The Accuser afflicts Job with horrible boils, and now Job’s wife admonishes him for persisting in his devotion to God. She says “Curse God, and die” (2:9), but again, the word here is barak, so we might translate this “Bless God, and die” or “Kneel to God, and die.” And in this case the translation as “bless” seems the more meaningful one. Why would God allow Job a release from his suffering if he were to curse Them? Job’s wife seems to be saying, “Acknowledge God’s power so that he might let you die.” But Job rebukes her, saying “Shall we receive the good at the hand of God, and not receive the bad?” Again, the translation here does not seem to be representing the full picture. רע (ra’) is not only “bad” but also “evil.” This curious notion that the God of the Old Testament might act toward both good and evil is something I’ll be returning to later on. Rather than acknowledging God as acting directly to torment Job, Job seems to be saying that God is working for the overall good and that some evil must necessarily come along with that. But this is not the acknowledgement of power that God and the Accuser are seeking. Had it been, God surely would have relented at this point and restored Job to his former wealth. What is to gain from continuing to torment Job when he has already demonstrated that his resolve will not break?
I’ve uncovered so much in the Book of Job that I’ve had to split this essay into two parts, and I’ll leave off here at the end of the second chapter of the book. Already we’ve uncovered some things that point toward this being a very different book than the one that is often described to us. In part 2, I’ll cover the parts of the book that are not usually spoken of, and we’ll uncover a great deal more along those lines.

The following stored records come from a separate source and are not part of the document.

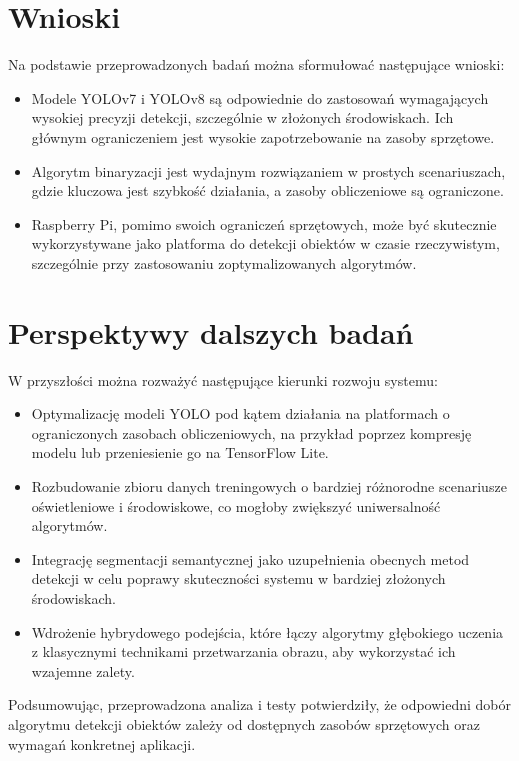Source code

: \documentclass[a4paper,twoside,12pt]{book}
\begin{document}
\section{Wnioski}
Na podstawie przeprowadzonych badań można sformułować następujące wnioski:
\begin{itemize}
    \item Modele YOLOv7 i YOLOv8 są odpowiednie do zastosowań wymagających wysokiej precyzji detekcji, szczególnie w złożonych środowiskach. Ich głównym ograniczeniem jest wysokie zapotrzebowanie na zasoby sprzętowe.
    \item Algorytm binaryzacji jest wydajnym rozwiązaniem w prostych scenariuszach, gdzie kluczowa jest szybkość działania, a zasoby obliczeniowe są ograniczone.
    \item Raspberry Pi, pomimo swoich ograniczeń sprzętowych, może być skutecznie wykorzystywane jako platforma do detekcji obiektów w czasie rzeczywistym, szczególnie przy zastosowaniu zoptymalizowanych algorytmów.
\end{itemize}

\section{Perspektywy dalszych badań}
W przyszłości można rozważyć następujące kierunki rozwoju systemu:
\begin{itemize}
    \item Optymalizację modeli YOLO pod kątem działania na platformach o ograniczonych zasobach obliczeniowych, na przykład poprzez kompresję modelu lub przeniesienie go na TensorFlow Lite.
    \item Rozbudowanie zbioru danych treningowych o bardziej różnorodne scenariusze oświetleniowe i środowiskowe, co mogłoby zwiększyć uniwersalność algorytmów.
    \item Integrację segmentacji semantycznej jako uzupełnienia obecnych metod detekcji w celu poprawy skuteczności systemu w bardziej złożonych środowiskach.
    \item Wdrożenie hybrydowego podejścia, które łączy algorytmy głębokiego uczenia z klasycznymi technikami przetwarzania obrazu, aby wykorzystać ich wzajemne zalety.
\end{itemize}

Podsumowując, przeprowadzona analiza i testy potwierdziły, że odpowiedni dobór algorytmu detekcji obiektów zależy od dostępnych zasobów sprzętowych oraz wymagań konkretnej aplikacji.
\end{document}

Thanks much for reading. I hope you’ve found this piece interesting and informative. If you’ve enjoyed it, I encourage you to look at some of my other essays, and to sign up for my mailing list (form on the sidebar) so you can stay current on my latest work. And if you find my approach to philosophy and religion at all valuable, I hope that you’ll stop in at my Patreon page, which features bonus content for patrons, and that you’ll stop back by to check on my new content. I’ll be publishing new work every Friday evening. I also have a reading list, which contains links to the books I used to research this and all of my other stories. Clicking through and buying books is a great, easy way to support my work.
- One item of curiosity here is that the hebrew for the translation given as “the heavenly beings” is בני האלהים, bene ha-elohim, “the sons of God.” The word בן is used throughout the Old Testament to refer to progeny, so the original usage is curious in that it seems to indicate that God had children other than Jesus, and the translation is curious as well in that it seems aimed to conceal that implication.